[Saved data entries]

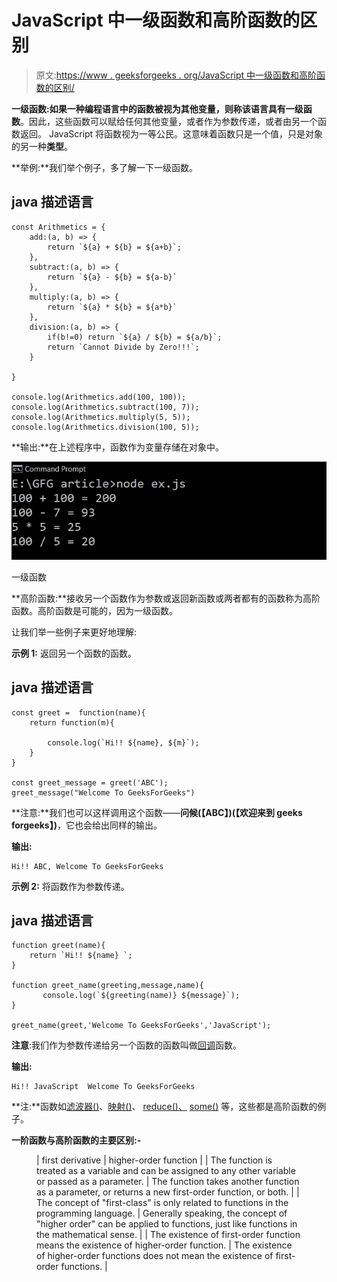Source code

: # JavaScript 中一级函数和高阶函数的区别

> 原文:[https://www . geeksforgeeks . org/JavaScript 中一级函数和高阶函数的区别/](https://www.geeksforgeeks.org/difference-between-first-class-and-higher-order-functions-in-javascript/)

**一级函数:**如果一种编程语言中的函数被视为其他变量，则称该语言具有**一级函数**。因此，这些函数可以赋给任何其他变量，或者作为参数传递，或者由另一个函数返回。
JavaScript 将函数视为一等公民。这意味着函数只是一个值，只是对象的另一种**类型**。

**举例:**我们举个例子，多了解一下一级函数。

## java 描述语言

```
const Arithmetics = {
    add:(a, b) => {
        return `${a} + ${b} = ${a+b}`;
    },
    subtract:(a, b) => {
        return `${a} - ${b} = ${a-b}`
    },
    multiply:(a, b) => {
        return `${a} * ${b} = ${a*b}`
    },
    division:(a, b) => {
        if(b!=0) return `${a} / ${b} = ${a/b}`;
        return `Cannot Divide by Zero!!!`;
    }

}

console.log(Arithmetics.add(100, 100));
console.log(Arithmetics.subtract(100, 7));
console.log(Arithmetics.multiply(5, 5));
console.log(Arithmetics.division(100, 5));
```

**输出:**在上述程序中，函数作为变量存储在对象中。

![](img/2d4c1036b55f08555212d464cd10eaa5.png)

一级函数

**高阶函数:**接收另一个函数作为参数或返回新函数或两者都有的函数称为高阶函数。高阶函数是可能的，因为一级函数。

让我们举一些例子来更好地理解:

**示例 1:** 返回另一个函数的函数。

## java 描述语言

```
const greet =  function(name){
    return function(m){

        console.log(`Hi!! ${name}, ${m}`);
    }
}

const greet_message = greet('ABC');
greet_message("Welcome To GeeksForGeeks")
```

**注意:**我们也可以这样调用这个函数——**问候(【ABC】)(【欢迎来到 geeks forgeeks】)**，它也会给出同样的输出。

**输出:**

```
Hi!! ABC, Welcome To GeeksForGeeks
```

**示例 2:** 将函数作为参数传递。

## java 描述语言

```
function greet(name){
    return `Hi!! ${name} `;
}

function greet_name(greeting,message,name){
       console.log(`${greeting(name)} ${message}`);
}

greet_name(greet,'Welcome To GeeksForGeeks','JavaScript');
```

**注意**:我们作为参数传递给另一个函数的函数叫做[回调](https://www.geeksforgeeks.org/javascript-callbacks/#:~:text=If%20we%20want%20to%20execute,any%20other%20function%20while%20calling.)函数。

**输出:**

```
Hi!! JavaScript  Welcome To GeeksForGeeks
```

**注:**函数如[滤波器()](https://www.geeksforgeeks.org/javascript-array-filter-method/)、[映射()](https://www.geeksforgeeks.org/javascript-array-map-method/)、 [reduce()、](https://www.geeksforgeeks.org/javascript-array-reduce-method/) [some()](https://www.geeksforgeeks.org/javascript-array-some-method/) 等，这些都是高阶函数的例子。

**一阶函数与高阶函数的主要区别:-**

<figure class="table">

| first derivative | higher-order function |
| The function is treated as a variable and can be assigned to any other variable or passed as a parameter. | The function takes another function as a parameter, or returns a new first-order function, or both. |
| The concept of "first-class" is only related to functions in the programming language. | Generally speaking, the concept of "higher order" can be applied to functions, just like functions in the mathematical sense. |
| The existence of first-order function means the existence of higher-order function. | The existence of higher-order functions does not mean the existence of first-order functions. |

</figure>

◆ What you should do ◆
Check each line of the records for the word "console", and show the lines that contain it.

◆ Exercise response ◆
console.log(Arithmetics.add(100, 100));
console.log(Arithmetics.subtract(100, 7));
console.log(Arithmetics.multiply(5, 5));
console.log(Arithmetics.division(100, 5));
        console.log(`Hi!! ${name}, ${m}`);
       console.log(`${greeting(name)} ${message}`);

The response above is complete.